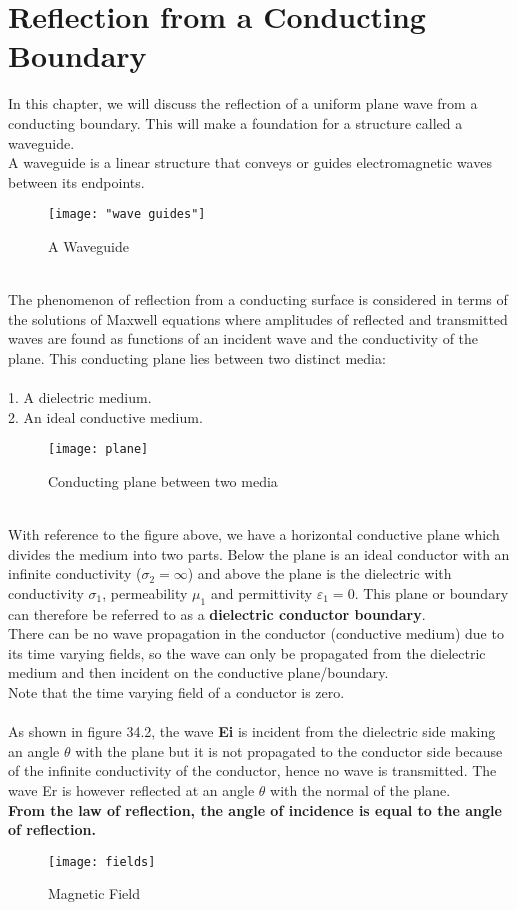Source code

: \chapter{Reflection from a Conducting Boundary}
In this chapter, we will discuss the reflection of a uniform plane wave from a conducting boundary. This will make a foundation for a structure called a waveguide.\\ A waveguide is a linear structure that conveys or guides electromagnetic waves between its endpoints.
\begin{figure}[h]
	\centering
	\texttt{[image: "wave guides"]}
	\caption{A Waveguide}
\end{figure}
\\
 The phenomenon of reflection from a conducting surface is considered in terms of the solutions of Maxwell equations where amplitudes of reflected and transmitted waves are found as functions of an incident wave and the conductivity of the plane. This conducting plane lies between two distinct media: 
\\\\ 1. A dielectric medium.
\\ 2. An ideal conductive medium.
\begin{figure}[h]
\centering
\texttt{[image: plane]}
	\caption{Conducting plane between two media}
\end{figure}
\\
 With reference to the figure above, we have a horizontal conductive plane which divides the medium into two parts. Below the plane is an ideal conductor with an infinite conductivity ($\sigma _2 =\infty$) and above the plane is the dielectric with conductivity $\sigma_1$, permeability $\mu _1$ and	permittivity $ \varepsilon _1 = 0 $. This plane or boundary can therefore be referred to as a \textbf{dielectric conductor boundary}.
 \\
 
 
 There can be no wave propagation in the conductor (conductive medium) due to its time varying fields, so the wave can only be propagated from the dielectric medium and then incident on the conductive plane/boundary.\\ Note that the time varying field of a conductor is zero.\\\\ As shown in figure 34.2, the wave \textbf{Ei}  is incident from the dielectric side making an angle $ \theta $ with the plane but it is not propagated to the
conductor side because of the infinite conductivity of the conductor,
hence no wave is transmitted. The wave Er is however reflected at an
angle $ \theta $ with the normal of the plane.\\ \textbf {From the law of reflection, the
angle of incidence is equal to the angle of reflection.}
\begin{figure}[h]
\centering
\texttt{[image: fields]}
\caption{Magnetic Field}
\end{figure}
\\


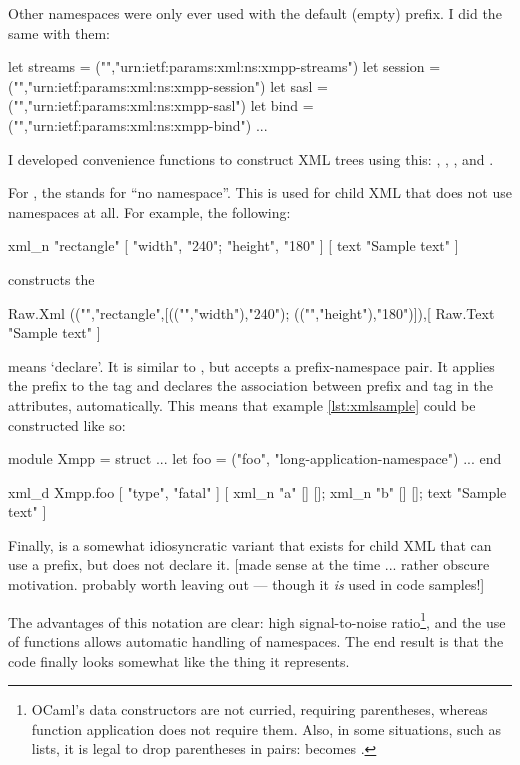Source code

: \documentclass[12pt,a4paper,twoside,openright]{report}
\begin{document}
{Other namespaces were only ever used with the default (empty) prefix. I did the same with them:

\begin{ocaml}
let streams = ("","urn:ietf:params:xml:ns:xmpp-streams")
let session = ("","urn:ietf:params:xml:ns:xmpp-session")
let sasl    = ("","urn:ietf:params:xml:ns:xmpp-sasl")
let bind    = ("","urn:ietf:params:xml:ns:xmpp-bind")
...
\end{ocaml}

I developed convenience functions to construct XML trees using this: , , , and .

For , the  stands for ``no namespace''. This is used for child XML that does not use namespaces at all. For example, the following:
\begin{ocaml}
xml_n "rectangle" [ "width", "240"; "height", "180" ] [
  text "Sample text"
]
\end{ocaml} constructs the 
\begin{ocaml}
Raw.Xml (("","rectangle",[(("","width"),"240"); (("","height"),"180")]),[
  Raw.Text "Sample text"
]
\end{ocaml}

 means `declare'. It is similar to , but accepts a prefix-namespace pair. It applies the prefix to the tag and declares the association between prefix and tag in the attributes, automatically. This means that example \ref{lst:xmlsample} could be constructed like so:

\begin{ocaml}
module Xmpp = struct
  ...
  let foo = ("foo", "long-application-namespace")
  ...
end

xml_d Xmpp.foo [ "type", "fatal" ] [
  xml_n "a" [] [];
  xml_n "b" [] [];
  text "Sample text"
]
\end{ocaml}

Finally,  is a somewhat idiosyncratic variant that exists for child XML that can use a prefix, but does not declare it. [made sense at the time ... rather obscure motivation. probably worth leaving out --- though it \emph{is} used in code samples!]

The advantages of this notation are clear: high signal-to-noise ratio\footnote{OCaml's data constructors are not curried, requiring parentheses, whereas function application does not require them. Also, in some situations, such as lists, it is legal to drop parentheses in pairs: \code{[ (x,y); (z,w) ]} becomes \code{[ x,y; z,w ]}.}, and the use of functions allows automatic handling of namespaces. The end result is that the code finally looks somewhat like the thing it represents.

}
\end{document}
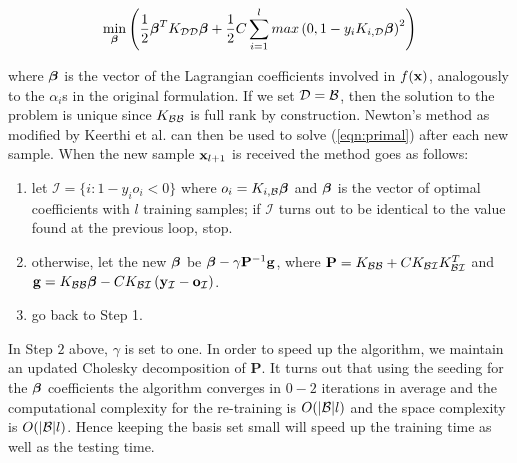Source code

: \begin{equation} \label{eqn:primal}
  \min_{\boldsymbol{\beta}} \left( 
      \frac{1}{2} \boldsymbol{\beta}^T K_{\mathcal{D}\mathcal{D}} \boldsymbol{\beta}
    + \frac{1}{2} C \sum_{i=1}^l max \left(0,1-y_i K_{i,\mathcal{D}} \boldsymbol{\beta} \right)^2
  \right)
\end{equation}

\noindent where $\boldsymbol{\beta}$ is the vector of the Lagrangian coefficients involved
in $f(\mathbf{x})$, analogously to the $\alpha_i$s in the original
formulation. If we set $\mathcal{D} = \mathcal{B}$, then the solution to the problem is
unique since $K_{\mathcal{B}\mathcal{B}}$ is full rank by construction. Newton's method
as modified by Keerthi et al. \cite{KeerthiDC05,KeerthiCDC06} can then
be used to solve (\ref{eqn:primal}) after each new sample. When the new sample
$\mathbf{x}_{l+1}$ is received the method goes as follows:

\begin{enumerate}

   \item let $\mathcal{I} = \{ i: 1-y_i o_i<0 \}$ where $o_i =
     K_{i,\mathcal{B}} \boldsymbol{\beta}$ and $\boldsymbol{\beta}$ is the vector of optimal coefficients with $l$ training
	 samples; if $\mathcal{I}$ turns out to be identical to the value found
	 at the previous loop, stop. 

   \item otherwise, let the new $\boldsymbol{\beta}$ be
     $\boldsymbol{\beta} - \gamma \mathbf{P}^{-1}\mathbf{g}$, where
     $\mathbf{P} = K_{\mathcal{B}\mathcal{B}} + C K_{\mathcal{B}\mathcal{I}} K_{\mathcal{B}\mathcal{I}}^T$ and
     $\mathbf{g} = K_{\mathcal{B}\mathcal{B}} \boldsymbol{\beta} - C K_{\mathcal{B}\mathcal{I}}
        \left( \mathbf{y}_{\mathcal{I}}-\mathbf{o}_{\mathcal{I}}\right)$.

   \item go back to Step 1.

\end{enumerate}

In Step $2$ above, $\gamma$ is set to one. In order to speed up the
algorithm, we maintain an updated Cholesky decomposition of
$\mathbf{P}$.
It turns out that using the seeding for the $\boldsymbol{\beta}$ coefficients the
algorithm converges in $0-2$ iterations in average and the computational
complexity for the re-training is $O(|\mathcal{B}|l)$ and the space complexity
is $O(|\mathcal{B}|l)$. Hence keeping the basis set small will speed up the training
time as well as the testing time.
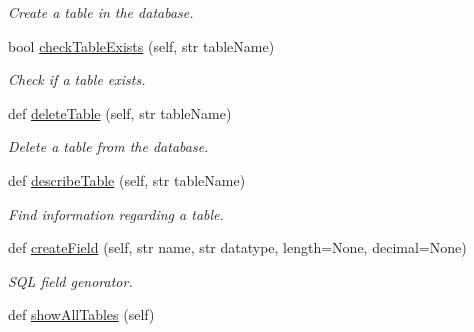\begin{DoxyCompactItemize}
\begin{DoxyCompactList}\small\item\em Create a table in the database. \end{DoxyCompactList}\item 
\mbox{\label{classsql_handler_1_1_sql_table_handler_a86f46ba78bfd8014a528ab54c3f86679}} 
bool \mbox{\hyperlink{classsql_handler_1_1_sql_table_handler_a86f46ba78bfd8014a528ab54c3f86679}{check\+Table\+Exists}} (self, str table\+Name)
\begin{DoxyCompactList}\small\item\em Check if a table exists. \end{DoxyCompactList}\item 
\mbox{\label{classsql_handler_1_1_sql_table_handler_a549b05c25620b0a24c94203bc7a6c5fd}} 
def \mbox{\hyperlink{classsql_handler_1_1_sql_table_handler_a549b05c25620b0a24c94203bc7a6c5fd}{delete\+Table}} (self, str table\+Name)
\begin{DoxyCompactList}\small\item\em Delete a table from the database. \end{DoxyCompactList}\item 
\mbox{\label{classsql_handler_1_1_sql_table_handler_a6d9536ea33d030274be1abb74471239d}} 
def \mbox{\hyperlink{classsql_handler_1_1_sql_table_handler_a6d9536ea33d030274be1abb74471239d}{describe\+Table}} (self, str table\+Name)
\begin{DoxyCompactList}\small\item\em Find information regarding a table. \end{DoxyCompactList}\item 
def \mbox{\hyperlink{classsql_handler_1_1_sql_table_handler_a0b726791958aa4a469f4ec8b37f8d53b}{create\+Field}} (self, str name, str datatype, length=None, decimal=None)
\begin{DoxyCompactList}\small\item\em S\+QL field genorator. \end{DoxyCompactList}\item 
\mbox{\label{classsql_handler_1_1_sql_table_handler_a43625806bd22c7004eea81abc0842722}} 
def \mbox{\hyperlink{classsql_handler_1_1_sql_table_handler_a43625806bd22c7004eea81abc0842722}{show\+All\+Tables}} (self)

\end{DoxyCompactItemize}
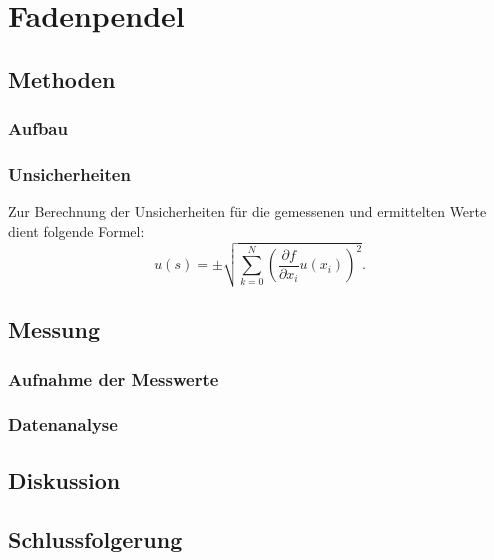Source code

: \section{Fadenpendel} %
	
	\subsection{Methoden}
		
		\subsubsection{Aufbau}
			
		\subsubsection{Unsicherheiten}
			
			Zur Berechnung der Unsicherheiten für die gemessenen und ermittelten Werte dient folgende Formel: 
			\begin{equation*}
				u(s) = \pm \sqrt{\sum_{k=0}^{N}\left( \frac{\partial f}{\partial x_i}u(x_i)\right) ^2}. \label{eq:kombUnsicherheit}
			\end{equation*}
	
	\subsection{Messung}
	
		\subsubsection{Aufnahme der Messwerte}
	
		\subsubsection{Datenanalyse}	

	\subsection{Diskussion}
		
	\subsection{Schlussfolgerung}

---

> [Instructions for the task]
Within the entries above, find every line where the string "declare" occurs, and copy it.

> [Exercise result]
 means `declare'. It is similar to , but accepts a prefix-namespace pair. It applies the prefix to the tag and declares the association between prefix and tag in the attributes, automatically. This means that example \ref{lst:xmlsample} could be constructed like so:
Finally,  is a somewhat idiosyncratic variant that exists for child XML that can use a prefix, but does not declare it. [made sense at the time ... rather obscure motivation. probably worth leaving out --- though it \emph{is} used in code samples!]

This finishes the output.